▶ **Task item**:
Go through the material below and return each line with the string "perintah" in it.

▶ **Material for this exercise**:
__________
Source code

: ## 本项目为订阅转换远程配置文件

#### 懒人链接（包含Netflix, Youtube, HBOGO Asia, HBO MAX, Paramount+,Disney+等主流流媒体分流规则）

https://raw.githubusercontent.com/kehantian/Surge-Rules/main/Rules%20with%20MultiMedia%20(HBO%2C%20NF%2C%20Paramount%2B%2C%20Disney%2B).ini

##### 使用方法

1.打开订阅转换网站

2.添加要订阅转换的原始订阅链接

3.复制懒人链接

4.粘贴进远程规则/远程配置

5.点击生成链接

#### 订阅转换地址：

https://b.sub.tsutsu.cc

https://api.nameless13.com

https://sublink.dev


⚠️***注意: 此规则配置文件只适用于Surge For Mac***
__________
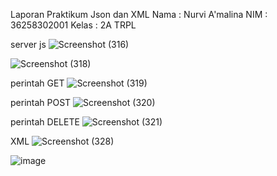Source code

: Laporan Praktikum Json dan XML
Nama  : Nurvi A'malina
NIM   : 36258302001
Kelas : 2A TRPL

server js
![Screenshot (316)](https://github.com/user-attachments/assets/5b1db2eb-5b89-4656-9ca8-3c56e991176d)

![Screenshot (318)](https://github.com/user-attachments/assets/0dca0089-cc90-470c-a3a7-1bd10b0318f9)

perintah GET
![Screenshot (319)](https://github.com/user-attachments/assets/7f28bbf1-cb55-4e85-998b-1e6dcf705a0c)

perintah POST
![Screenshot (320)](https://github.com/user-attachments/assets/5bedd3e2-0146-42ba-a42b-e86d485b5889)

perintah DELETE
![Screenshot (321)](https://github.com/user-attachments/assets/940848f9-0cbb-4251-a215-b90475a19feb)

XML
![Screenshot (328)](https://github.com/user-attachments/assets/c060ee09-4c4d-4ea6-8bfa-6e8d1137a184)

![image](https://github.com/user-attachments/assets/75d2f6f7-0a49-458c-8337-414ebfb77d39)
__________
▶ **Task result**:
perintah GET
perintah POST
perintah DELETE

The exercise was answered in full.